### EXERCISE
What you produce should match the records exactly, line for line.
### DATA TO PROCESS ###
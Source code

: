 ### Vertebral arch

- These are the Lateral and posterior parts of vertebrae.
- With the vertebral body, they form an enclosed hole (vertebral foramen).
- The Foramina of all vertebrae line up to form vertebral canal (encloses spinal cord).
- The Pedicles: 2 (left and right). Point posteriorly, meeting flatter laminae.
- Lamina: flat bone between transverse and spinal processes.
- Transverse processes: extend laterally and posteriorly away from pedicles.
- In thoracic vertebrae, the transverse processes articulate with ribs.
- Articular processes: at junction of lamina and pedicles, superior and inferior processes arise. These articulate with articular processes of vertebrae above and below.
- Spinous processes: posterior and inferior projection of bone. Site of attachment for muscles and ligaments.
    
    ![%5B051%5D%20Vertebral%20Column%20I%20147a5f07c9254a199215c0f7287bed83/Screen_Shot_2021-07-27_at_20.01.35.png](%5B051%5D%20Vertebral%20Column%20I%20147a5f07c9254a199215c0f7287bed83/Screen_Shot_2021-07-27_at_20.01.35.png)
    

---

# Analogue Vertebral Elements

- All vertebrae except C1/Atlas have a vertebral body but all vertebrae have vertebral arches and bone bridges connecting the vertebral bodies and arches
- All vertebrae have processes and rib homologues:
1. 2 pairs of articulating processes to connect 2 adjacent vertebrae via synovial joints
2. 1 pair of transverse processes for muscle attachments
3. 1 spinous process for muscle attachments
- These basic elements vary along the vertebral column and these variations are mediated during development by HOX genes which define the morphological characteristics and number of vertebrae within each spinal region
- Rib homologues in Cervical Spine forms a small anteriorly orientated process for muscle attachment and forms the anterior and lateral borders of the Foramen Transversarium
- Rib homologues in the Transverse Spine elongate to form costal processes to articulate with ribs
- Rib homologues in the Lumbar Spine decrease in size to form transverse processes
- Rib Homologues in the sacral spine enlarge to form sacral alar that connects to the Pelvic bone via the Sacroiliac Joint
###
### RESPONSE TO THIS TASK
Source code

: ### Vertebral arch

- These are the Lateral and posterior parts of vertebrae.
- With the vertebral body, they form an enclosed hole (vertebral foramen).
- The Foramina of all vertebrae line up to form vertebral canal (encloses spinal cord).
- The Pedicles: 2 (left and right). Point posteriorly, meeting flatter laminae.
- Lamina: flat bone between transverse and spinal processes.
- Transverse processes: extend laterally and posteriorly away from pedicles.
- In thoracic vertebrae, the transverse processes articulate with ribs.
- Articular processes: at junction of lamina and pedicles, superior and inferior processes arise. These articulate with articular processes of vertebrae above and below.
- Spinous processes: posterior and inferior projection of bone. Site of attachment for muscles and ligaments.
    
    ![%5B051%5D%20Vertebral%20Column%20I%20147a5f07c9254a199215c0f7287bed83/Screen_Shot_2021-07-27_at_20.01.35.png](%5B051%5D%20Vertebral%20Column%20I%20147a5f07c9254a199215c0f7287bed83/Screen_Shot_2021-07-27_at_20.01.35.png)
    

---

# Analogue Vertebral Elements

- All vertebrae except C1/Atlas have a vertebral body but all vertebrae have vertebral arches and bone bridges connecting the vertebral bodies and arches
- All vertebrae have processes and rib homologues:
1. 2 pairs of articulating processes to connect 2 adjacent vertebrae via synovial joints
2. 1 pair of transverse processes for muscle attachments
3. 1 spinous process for muscle attachments
- These basic elements vary along the vertebral column and these variations are mediated during development by HOX genes which define the morphological characteristics and number of vertebrae within each spinal region
- Rib homologues in Cervical Spine forms a small anteriorly orientated process for muscle attachment and forms the anterior and lateral borders of the Foramen Transversarium
- Rib homologues in the Transverse Spine elongate to form costal processes to articulate with ribs
- Rib homologues in the Lumbar Spine decrease in size to form transverse processes
- Rib Homologues in the sacral spine enlarge to form sacral alar that connects to the Pelvic bone via the Sacroiliac Joint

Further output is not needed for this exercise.